Four score and ten alignment parameters. Scatterplots comparing the co-expression score to (A) the fraction mapped (r_s = −0.12), (B) correlations (r_s = 0.001) (C) and gene detection (r_s = 0.13). Each color represents the alignment parameter tested. The gray dotted lines represent the quartiles of the scores and metrics. The co-expression scores do not correlate with the technical metrics, but are influenced by number of genes.

Figure 8.

Defining the parameter landscape of STAR. (A) Distributions of scores for the extreme parameters tested on the GEUVADIS dataset. The purple distribution shows the scores per sample of the most permissive parameter and the grey distribution the most stringent.

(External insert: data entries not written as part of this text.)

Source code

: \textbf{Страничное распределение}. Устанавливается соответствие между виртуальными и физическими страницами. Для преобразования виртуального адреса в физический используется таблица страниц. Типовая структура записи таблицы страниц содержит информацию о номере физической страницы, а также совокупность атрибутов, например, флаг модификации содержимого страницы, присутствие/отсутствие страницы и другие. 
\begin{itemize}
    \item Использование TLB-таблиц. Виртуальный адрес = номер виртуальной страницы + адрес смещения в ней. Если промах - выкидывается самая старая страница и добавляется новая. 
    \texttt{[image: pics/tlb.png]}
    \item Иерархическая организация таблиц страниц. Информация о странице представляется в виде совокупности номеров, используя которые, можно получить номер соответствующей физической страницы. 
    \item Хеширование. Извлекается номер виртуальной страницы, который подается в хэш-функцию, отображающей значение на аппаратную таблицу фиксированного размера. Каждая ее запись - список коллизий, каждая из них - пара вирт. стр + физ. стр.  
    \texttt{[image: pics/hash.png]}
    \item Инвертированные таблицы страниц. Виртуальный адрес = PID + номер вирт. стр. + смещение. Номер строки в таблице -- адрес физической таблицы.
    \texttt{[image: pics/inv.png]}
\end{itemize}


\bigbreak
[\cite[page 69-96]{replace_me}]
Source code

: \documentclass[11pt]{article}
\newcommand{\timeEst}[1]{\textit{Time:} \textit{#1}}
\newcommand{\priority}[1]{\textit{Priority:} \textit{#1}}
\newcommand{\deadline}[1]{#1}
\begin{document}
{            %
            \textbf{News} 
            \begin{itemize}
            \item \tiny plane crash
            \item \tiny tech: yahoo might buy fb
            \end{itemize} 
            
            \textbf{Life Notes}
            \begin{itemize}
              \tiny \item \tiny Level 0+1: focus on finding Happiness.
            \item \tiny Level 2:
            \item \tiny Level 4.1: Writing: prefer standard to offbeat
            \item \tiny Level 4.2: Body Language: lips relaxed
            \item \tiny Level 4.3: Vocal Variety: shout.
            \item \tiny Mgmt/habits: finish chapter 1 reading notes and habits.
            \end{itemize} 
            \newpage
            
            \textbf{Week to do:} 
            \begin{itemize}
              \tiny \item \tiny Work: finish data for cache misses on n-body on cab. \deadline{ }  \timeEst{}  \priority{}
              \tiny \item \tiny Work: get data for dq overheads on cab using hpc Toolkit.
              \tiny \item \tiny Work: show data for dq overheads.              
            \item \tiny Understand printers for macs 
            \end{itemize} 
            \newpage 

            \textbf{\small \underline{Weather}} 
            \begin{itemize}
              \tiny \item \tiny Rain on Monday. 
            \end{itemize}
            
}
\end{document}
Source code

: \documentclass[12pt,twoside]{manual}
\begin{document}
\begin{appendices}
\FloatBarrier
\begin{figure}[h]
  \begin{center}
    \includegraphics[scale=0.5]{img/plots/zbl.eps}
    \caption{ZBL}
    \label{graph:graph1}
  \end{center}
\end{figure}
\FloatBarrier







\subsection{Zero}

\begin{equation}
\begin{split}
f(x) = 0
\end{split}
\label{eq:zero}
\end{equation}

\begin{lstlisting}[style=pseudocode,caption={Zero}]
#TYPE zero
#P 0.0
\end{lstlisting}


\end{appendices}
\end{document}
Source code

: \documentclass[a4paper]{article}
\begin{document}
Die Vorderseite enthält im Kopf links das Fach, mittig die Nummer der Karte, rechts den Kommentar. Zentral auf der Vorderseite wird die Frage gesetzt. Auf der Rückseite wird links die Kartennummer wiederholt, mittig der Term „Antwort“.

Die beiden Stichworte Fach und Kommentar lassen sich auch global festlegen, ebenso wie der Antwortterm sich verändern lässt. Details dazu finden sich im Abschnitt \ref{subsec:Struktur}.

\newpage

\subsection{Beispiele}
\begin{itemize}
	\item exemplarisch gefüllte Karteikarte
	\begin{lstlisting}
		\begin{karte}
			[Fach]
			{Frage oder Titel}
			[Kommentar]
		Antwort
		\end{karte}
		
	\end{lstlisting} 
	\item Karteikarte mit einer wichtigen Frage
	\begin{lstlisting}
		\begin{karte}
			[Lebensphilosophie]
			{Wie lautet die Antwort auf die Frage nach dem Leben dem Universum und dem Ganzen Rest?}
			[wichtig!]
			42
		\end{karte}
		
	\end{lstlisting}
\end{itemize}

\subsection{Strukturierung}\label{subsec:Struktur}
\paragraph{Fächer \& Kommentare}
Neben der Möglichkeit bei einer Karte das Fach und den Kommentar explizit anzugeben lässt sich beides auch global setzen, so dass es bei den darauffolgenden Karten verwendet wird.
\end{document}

Downsampling reads has little effect on the co-expression scores. Filtering low expressing genes by counts has the greatest impact, consistent with the SEQC replicability experiments. Allowing for mismatches has little impact. The minimum alignment score parameters are also placed for comparison. (B) Interpolated co-expression scores showing alignment and post-alignment filter hotspots (light blue to white). Dark areas are least replicable. These results are averaged over all 462 samples for 1000 runs, and interpolated between the dashed lines. Contours define interpolated score boundaries.